More than 400,000 owners of VW diesel cars have joined the class action against the manufacturer which opened at 08:00 CEST in the northern city of Brunswick. The trial is expected to last until 2023.

They are represented by consumer group VZBV which accuses VW of having deliberately put its consumers at risk by installing software to cheat emissions test.

Ahead of the hearing, the group's president, Klaus Muller, said: "In our opinion, Volkswagen cheated and must, therefore, be held accountable."

"It is long overdue for Volkswagen to recognise its responsibility. If this does not happen, the company would have lost its last chance to win back the consumers' trust," VZBV also said in a statement to Euronews.

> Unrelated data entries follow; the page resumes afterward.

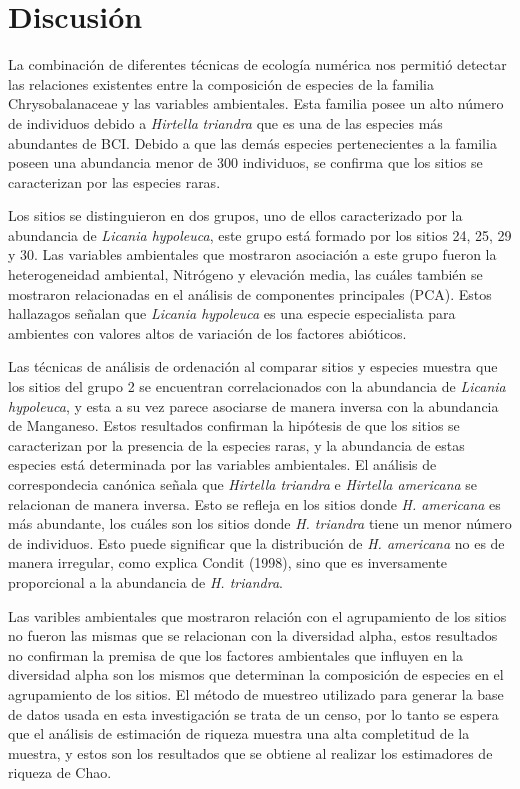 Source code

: \documentclass[11pt,]{article}
\begin{document}
\section{Discusión}\label{discusiuxf3n}

La combinación de diferentes técnicas de ecología numérica nos permitió
detectar las relaciones existentes entre la composición de especies de
la familia Chrysobalanaceae y las variables ambientales. Esta familia
posee un alto número de individuos debido a \emph{Hirtella}
\emph{triandra} que es una de las especies más abundantes de BCI. Debido
a que las demás especies pertenecientes a la familia poseen una
abundancia menor de 300 individuos, se confirma que los sitios se
caracterizan por las especies raras.

Los sitios se distinguieron en dos grupos, uno de ellos caracterizado
por la abundancia de \emph{Licania hypoleuca}, este grupo está formado
por los sitios 24, 25, 29 y 30. Las variables ambientales que mostraron
asociación a este grupo fueron la heterogeneidad ambiental, Nitrógeno y
elevación media, las cuáles también se mostraron relacionadas en el
análisis de componentes principales (PCA). Estos hallazagos señalan que
\emph{Licania hypoleuca} es una especie especialista para ambientes con
valores altos de variación de los factores abióticos.

Las técnicas de análisis de ordenación al comparar sitios y especies
muestra que los sitios del grupo 2 se encuentran correlacionados con la
abundancia de \emph{Licania hypoleuca}, y esta a su vez parece asociarse
de manera inversa con la abundancia de Manganeso. Estos resultados
confirman la hipótesis de que los sitios se caracterizan por la
presencia de la especies raras, y la abundancia de estas especies está
determinada por las variables ambientales. El análisis de correspondecia
canónica señala que \emph{Hirtella triandra} e \emph{Hirtella americana}
se relacionan de manera inversa. Esto se refleja en los sitios donde
\emph{H. americana} es más abundante, los cuáles son los sitios donde
\emph{H. triandra} tiene un menor número de individuos. Esto puede
significar que la distribución de \emph{H. americana} no es de manera
irregular, como explica Condit (1998), sino que es inversamente
proporcional a la abundancia de \emph{H. triandra}.

Las varibles ambientales que mostraron relación con el agrupamiento de
los sitios no fueron las mismas que se relacionan con la diversidad
alpha, estos resultados no confirman la premisa de que los factores
ambientales que influyen en la diversidad alpha son los mismos que
determinan la composición de especies en el agrupamiento de los sitios.
El método de muestreo utilizado para generar la base de datos usada en
esta investigación se trata de un censo, por lo tanto se espera que el
análisis de estimación de riqueza muestra una alta completitud de la
muestra, y estos son los resultados que se obtiene al realizar los
estimadores de riqueza de Chao.
\end{document}
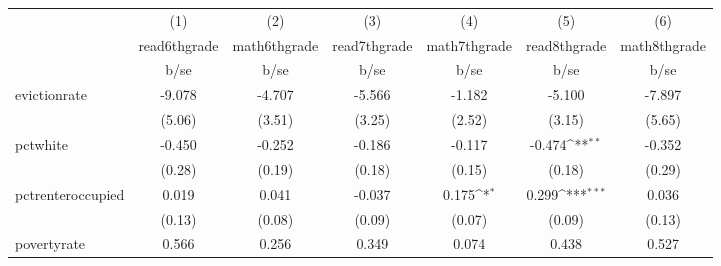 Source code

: {
\def\sym#1{\ifmmode^{#1}\else\(^{#1}\)\fi}
\begin{tabular}{l*{6}{c}}
\hline\hline
            &\multicolumn{1}{c}{(1)}           &\multicolumn{1}{c}{(2)}           &\multicolumn{1}{c}{(3)}           &\multicolumn{1}{c}{(4)}           &\multicolumn{1}{c}{(5)}           &\multicolumn{1}{c}{(6)}           \\
            &\multicolumn{1}{c}{read6thgrade}  &\multicolumn{1}{c}{math6thgrade}  &\multicolumn{1}{c}{read7thgrade}  &\multicolumn{1}{c}{math7thgrade}  &\multicolumn{1}{c}{read8thgrade}  &\multicolumn{1}{c}{math8thgrade}  \\
            &                     b/se         &                     b/se         &                     b/se         &                     b/se         &                     b/se         &                     b/se         \\
\hline
evictionrate&                   -9.078         &                   -4.707         &                   -5.566         &                   -1.182         &                   -5.100         &                   -7.897         \\
            &                   (5.06)         &                   (3.51)         &                   (3.25)         &                   (2.52)         &                   (3.15)         &                   (5.65)         \\
pctwhite    &                   -0.450         &                   -0.252         &                   -0.186         &                   -0.117         &                   -0.474\sym{**} &                   -0.352         \\
            &                   (0.28)         &                   (0.19)         &                   (0.18)         &                   (0.15)         &                   (0.18)         &                   (0.29)         \\
pctrenteroccupied&                    0.019         &                    0.041         &                   -0.037         &                    0.175\sym{*}  &                    0.299\sym{***}&                    0.036         \\
            &                   (0.13)         &                   (0.08)         &                   (0.09)         &                   (0.07)         &                   (0.09)         &                   (0.13)         \\
povertyrate &                    0.566         &                    0.256         &                    0.349         &                    0.074         &                    0.438         &                    0.527         \\

\end{tabular}}
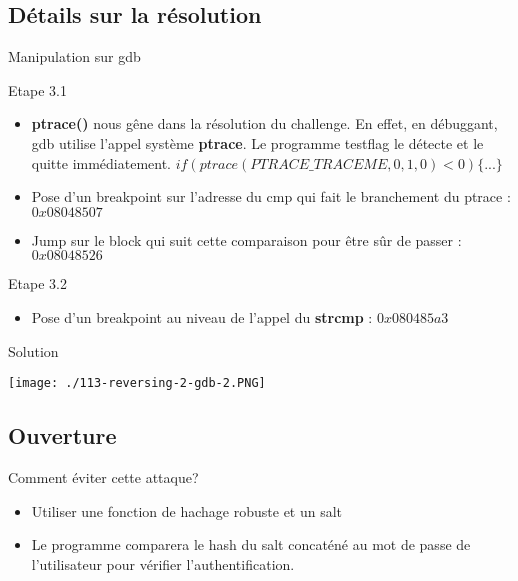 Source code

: \documentclass{beamer}
\begin{document}
	\subsection{Détails sur la résolution}
	
	\begin{frame}{Manipulation sur gdb}
		\begin{block}{Etape 3.1}
			\begin{itemize}
				\item \textbf{ptrace()} nous gêne dans la résolution du challenge. En effet, en débuggant, gdb utilise l'appel système \textbf{ptrace}. Le programme testflag le détecte et le quitte immédiatement. \newline
					\tiny{$if (ptrace(PTRACE\_TRACEME, 0, 1, 0) < 0)\{...\}$}
				\normalsize\item Pose d'un breakpoint sur l'adresse du cmp qui fait le branchement du ptrace : $0x08048507$
				\item Jump sur le block qui suit cette comparaison pour être sûr de passer : $0x08048526$
			\end{itemize}
		\end{block}
		\begin{block}{Etape 3.2}
			\begin{itemize}
				\item Pose d'un breakpoint au niveau de l'appel du \textbf{strcmp} : $0x080485a3$
			\end{itemize}
		\end{block}
	\end{frame}

	\begin{frame}{Solution}
		\begin{center}
			\texttt{[image: ./113-reversing-2-gdb-2.PNG]}
		\end{center}
	\end{frame}

	\subsection{Ouverture}

	\begin{frame}
	\begin{block}{Comment éviter cette attaque?}
		\begin{itemize}
		\item Utiliser une fonction de hachage robuste et un salt 
		\item Le programme comparera le hash du salt concaténé au mot de passe de l'utilisateur pour vérifier l'authentification. 
		\end{itemize}
	\end{block}
\end{frame}

      
\end{document}
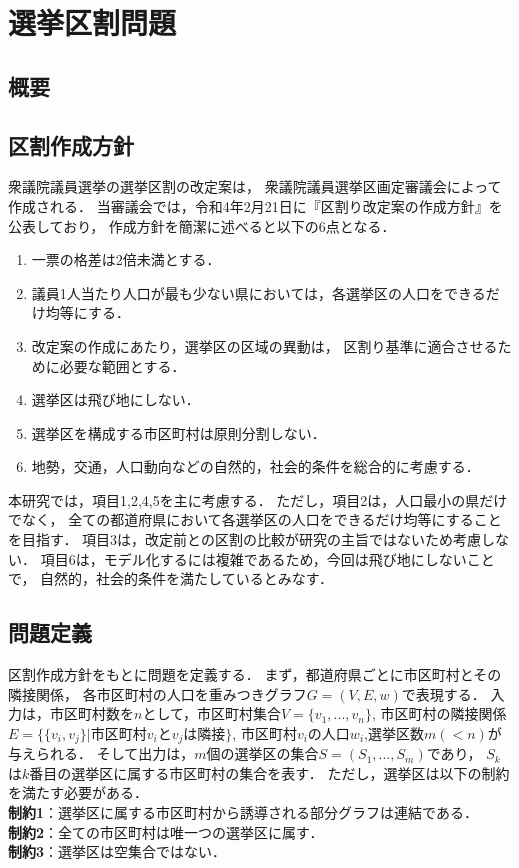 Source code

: \chapter{選挙区割問題} \label{chapter:2}

\section{概要}


\section{区割作成方針}
衆議院議員選挙の選挙区割の改定案は，
衆議院議員選挙区画定審議会によって作成される．
当審議会では，令和4年2月21日に『区割り改定案の作成方針』を公表しており，
作成方針を簡潔に述べると以下の6点となる．
\begin{enumerate}
    \item 一票の格差は2倍未満とする．
    \item 議員1人当たり人口が最も少ない県においては，各選挙区の人口をできるだけ均等にする．
    \item 改定案の作成にあたり，選挙区の区域の異動は，
    区割り基準に適合させるために必要な範囲とする．
    \item 選挙区は飛び地にしない．
    \item 選挙区を構成する市区町村は原則分割しない．
    \item 地勢，交通，人口動向などの自然的，社会的条件を総合的に考慮する．
\end{enumerate}

本研究では，項目1,2,4,5を主に考慮する．
ただし，項目2は，人口最小の県だけでなく，
全ての都道府県において各選挙区の人口をできるだけ均等にすることを目指す．
項目3は，改定前との区割の比較が研究の主旨ではないため考慮しない．
項目6は，モデル化するには複雑であるため，今回は飛び地にしないことで，
自然的，社会的条件を満たしているとみなす．

\section{問題定義}

区割作成方針をもとに問題を定義する．
まず，都道府県ごとに市区町村とその隣接関係，
各市区町村の人口を重みつきグラフ$G=(V, E, w)$で表現する．
入力は，市区町村数を$n$として，市区町村集合$V=\{v_1,...,v_n\}$, 
市区町村の隣接関係$E=\{\{v_i,v_j\}|$市区町村$v_i$と$v_j$は隣接$\}$, 
市区町村$v_i$の人口$w_i$,選挙区数$m(<n)$が与えられる．
そして出力は，$m$個の選挙区の集合$S=(S_1,...,S_m)$であり，
$S_k$は$k$番目の選挙区に属する市区町村の集合を表す．
ただし，選挙区は以下の制約を満たす必要がある．\\
\quad\textbf{制約1}：選挙区に属する市区町村から誘導される部分グラフは連結である．\\
\quad\textbf{制約2}：全ての市区町村は唯一つの選挙区に属す．\\
\quad\textbf{制約3}：選挙区は空集合ではない．

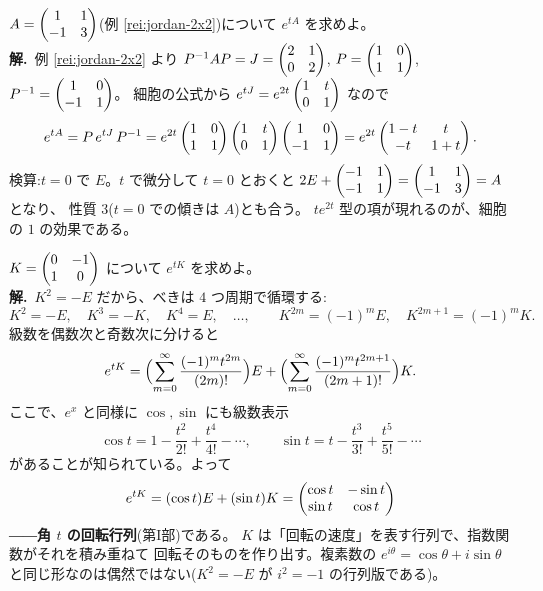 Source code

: \begin{rei}[例題・標準(ジョルダン標準形経由)]\label{rei:exp-jordan}
$A = \mat{1 & 1 \\ -1 & 3}$(例 \ref{rei:jordan-2x2})について
$e^{tA}$ を求めよ。\\
\textbf{解.}\ 例 \ref{rei:jordan-2x2} より
$P^{-1}AP = J = \mat{2 & 1 \\ 0 & 2}$,
$P = \mat{1 & 0 \\ 1 & 1}$, $P^{-1} = \mat{1 & 0 \\ -1 & 1}$。
細胞の公式から $e^{tJ} = e^{2t}\mat{1 & t \\ 0 & 1}$ なので
\[
e^{tA} = P\,e^{tJ}\,P^{-1}
= e^{2t}\mat{1 & 0 \\ 1 & 1}\mat{1 & t \\ 0 & 1}\mat{1 & 0 \\ -1 & 1}
= e^{2t}\mat{1 - t & t \\ -t & 1 + t}.
\]
検算:$t = 0$ で $E$。$t$ で微分して $t = 0$ とおくと
$2E + \mat{-1 & 1 \\ -1 & 1} = \mat{1 & 1 \\ -1 & 3} = A$ となり、
性質 3($t = 0$ での傾きは $A$)とも合う。
$te^{2t}$ 型の項が現れるのが、細胞の $1$ の効果である。
\end{rei}

\begin{rei}[例題・標準(回転の生成)]\label{rei:exp-rotation}
$K = \mat{0 & -1 \\ 1 & 0}$ について $e^{tK}$ を求めよ。\\
\textbf{解.}\ $K^2 = -E$ だから、べきは $4$ つ周期で循環する:
\[
K^2 = -E, \quad K^3 = -K, \quad K^4 = E, \quad \dots,
\qquad K^{2m} = (-1)^m E, \quad K^{2m+1} = (-1)^m K.
\]
級数を偶数次と奇数次に分けると
\[
e^{tK} = \Bigl(\sum_{m=0}^{\infty} \frac{(-1)^m t^{2m}}{(2m)!}\Bigr)E
+ \Bigl(\sum_{m=0}^{\infty} \frac{(-1)^m t^{2m+1}}{(2m+1)!}\Bigr)K.
\]
ここで、$e^x$ と同様に $\cos, \sin$ にも級数表示
\[
\cos t = 1 - \frac{t^2}{2!} + \frac{t^4}{4!} - \cdots, \qquad
\sin t = t - \frac{t^3}{3!} + \frac{t^5}{5!} - \cdots
\]
があることが知られている。よって
\[
e^{tK} = (\cos t)E + (\sin t)K = \mat{\cos t & -\sin t \\ \sin t & \cos t}
\]
――\textbf{角 $t$ の回転行列}(第I部)である。
$K$ は「回転の速度」を表す行列で、指数関数がそれを積み重ねて
回転そのものを作り出す。複素数の $e^{i\theta} = \cos\theta + i\sin\theta$
と同じ形なのは偶然ではない($K^2 = -E$ が $i^2 = -1$ の行列版である)。
\end{rei}

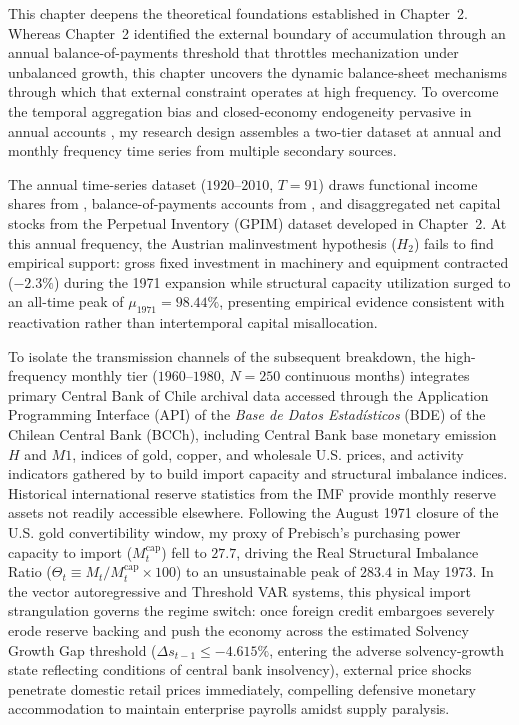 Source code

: This chapter deepens the theoretical foundations established in Chapter~2. Whereas Chapter~2 identified the external boundary of accumulation through an annual balance-of-payments threshold that throttles mechanization under unbalanced growth, this chapter uncovers the dynamic balance-sheet mechanisms through which that external constraint operates at high frequency. To overcome the temporal aggregation bias and closed-economy endogeneity pervasive in annual accounts \citep{DornbuschEdwards1990,Edwards2024}, my research design assembles a two-tier dataset at annual and monthly frequency time series from multiple secondary sources.  

The annual time-series dataset ($1920$--$2010$, $T=91$) draws functional income shares from \citet{Astorga2023}, balance-of-payments accounts from \citet{NievasPiketty2025}, and disaggregated net capital stocks from the Perpetual Inventory (GPIM) dataset developed in Chapter~2. At this annual frequency, the Austrian malinvestment hypothesis ($H_2$) fails to find empirical support: gross fixed investment in machinery and equipment contracted ($-2.3\%$) during the 1971 expansion while structural capacity utilization surged to an all-time peak of $\mu_{1971} = 98.44\%$, presenting empirical evidence consistent with reactivation rather than intertemporal capital misallocation. 

To isolate the transmission channels of the subsequent breakdown, the high-frequency monthly tier ($1960$--$1980$, $N=250$ continuous months) integrates primary Central Bank of Chile archival data accessed through the Application Programming Interface (API) of the \textit{Base de Datos Estadísticos} (BDE) of the Chilean Central Bank (BCCh), including Central Bank base monetary emission $H$ and $M1$, indices of gold, copper, and wholesale U.S. prices, and activity indicators gathered by \citet{DiazBahamonde2023} to build import capacity and structural imbalance indices. Historical international reserve statistics from the IMF provide monthly reserve assets not readily accessible elsewhere. Following the August 1971 closure of the U.S. gold convertibility window, my proxy of Prebisch's purchasing power capacity to import ($M^{\text{cap}}_t$) fell to $27.7$, driving the Real Structural Imbalance Ratio ($\Theta_t \equiv M_t / M^{\text{cap}}_t \times 100$) to an unsustainable peak of $283.4$ in May 1973. In the vector autoregressive and Threshold VAR systems, this physical import strangulation governs the regime switch: once foreign credit embargoes \citep{DeVylder1976,PetrasMorley1975} severely erode reserve backing and push the economy across the estimated Solvency Growth Gap threshold ($\Delta s_{t-1} \le -4.615\%$, entering the adverse solvency-growth state reflecting conditions of central bank insolvency), external price shocks penetrate domestic retail prices immediately, compelling defensive monetary accommodation to maintain enterprise payrolls amidst supply paralysis.

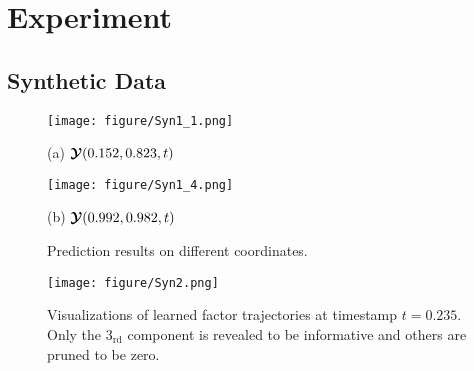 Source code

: 
\section{Experiment}
\subsection{Synthetic Data}
\label{syt_data}
\begin{figure}[t]
    \centering
    \begin{minipage}{0.242\textwidth}
        \centering
        \texttt{[image: figure/Syn1\_1.png]}
        \caption*{(a) $\mbox{\boldmath $\mathcal{Y}$}(0.152, 0.823,  t)$}
    \end{minipage}
    \hspace{-0.22cm} %
    \begin{minipage}{0.242\textwidth}
        \centering
        \texttt{[image: figure/Syn1\_4.png]}
        \caption*{(b) $\mbox{\boldmath $\mathcal{Y}$}(0.992, 0.982,  t)$}
    \end{minipage}
    
    \caption{Prediction results on different coordinates.}
    \label{fig:syn1}
    \vspace{-0.05in}
\end{figure}

\begin{figure}[htb]
    \centering
    \texttt{[image: figure/Syn2.png]}
    \caption{Visualizations of learned factor trajectories at timestamp $t=0.235$. Only the $3_{\text{rd}}$ component is revealed to be informative and others are pruned to be zero.}
    \label{fig:s2}
    \vspace{-0.05in}
\end{figure}





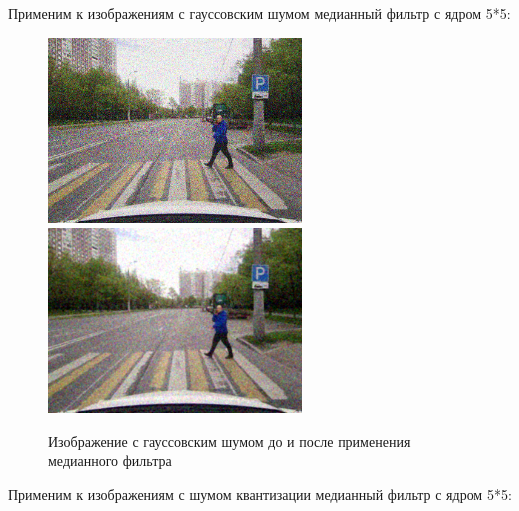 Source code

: \pagebreak
Применим к изображениям с гауссовским шумом медианный фильтр с ядром 5*5:

\begin{figure}[hbt!]
    \centering
    \includegraphics[width=0.6\textwidth]{../outputs/image_gauss_noise.png}
    \includegraphics[width=0.6\textwidth]{../addition/image_gauss_median_filter_k5.png}
    \caption{Изображение с гауссовским шумом до и после применения медианного фильтра}
    \label{fig:stich_images}
\end{figure}

\pagebreak
Применим к изображениям с шумом квантизации медианный фильтр с ядром 5*5:

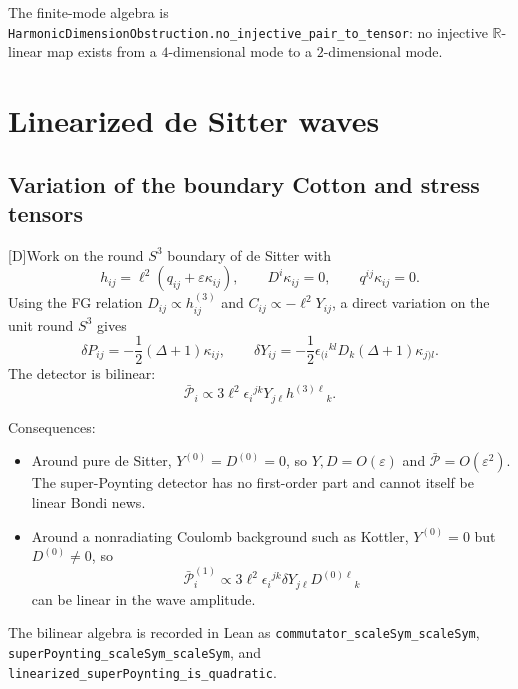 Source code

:\documentclass[11pt,a4paper]{article}
\newcommand{\cP}{\mathcal{P}}
\newcommand{\statusD}{\textsf{[D]}}
\begin{document}
The finite-mode algebra is \texttt{HarmonicDimensionObstruction.no\_injective\_pair\_to\_tensor}: no injective \(\mathbb R\)-linear map exists from a \(4\)-dimensional mode to a \(2\)-dimensional mode.

\section{Linearized de Sitter waves}

\subsection{Variation of the boundary Cotton and stress tensors}

\statusD Work on the round \(S^3\) boundary of de Sitter with
\begin{equation}
  h_{ij}=\ell^2(q_{ij}+\varepsilon\kappa_{ij}),
  \qquad
  D^i\kappa_{ij}=0,
  \qquad
  q^{ij}\kappa_{ij}=0 .
\end{equation}
Using the FG relation \(D_{ij}\propto h^{(3)}_{ij}\) and \(C_{ij}\propto -\ell^2Y_{ij}\), a direct variation on the unit round \(S^3\) gives
\begin{equation}
  \delta P_{ij}
  =
  -\frac12(\Delta+1)\kappa_{ij},
  \qquad
  \delta Y_{ij}
  =
  -\frac12
  \epsilon_{(i}{}^{kl}
  D_k(\Delta+1)\kappa_{j)l}.
\end{equation}
The detector is bilinear:
\begin{equation}\label{eq:detector-bilinear}
  \bar{\cP}_i
  \propto
  3\ell^2
  \epsilon_i{}^{jk}
  Y_{j\ell}h^{(3)\ell}{}_k .
\end{equation}

Consequences:
\begin{itemize}
  \item Around pure de Sitter, \(Y^{(0)}=D^{(0)}=0\), so \(Y,D=O(\varepsilon)\) and \(\bar{\cP}=O(\varepsilon^2)\).  The super-Poynting detector has no first-order part and cannot itself be linear Bondi news.
  \item Around a nonradiating Coulomb background such as Kottler, \(Y^{(0)}=0\) but \(D^{(0)}\neq0\), so
  \begin{equation}
    \bar{\cP}^{(1)}_i
    \propto
    3\ell^2
    \epsilon_i{}^{jk}
    \delta Y_{j\ell}D^{(0)\ell}{}_k
  \end{equation}
  can be linear in the wave amplitude.
\end{itemize}
The bilinear algebra is recorded in Lean as \texttt{commutator\_scaleSym\_scaleSym}, \texttt{superPoynting\_scaleSym\_scaleSym}, and \texttt{linearized\_superPoynting\_is\_quadratic}.
\end{document}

However, even if the court rules in favour of plaintiffs, they will not automatically be compensated and will have to file individual claims.

"We want swift proceedings. It doesn't help anyone if this process is dragged out unnecessarily," VW said in a statement to Euronews, adding, however, that they are "preparing for a lengthy procedure."

The company dismissed the argument their cars are harmful, writing: "the vehicles are driven by hundreds of thousands of customers every day, they are safe and roadworthy, which is why we do not believe there is any damage and therefore no reason for a lawsuit."

It also said that "a settlement is hardly imaginable, since it is completely unclear who has filed which possible claims. Settlement negotiations with so many unknown factors are simply not practicable."

Four years after the scandal broke out and after it admitted to fitting emission-cheating software of 11 million cars, the German company is still wrestling with several legal battles.

Last week, chief executive Herbert Dies, supervisory board chief Hans Dieter Poetsch and former CEO Martin Winterkorn were charged with market manipulation in a case opposing the company to investors.

The scandal has so far cost the carmaker $33 billion (€30.2 billion), the vast majority — $25 billion — paid to US regulators and consumers. In Germany, it has paid three fines for a total of €2.3 billion.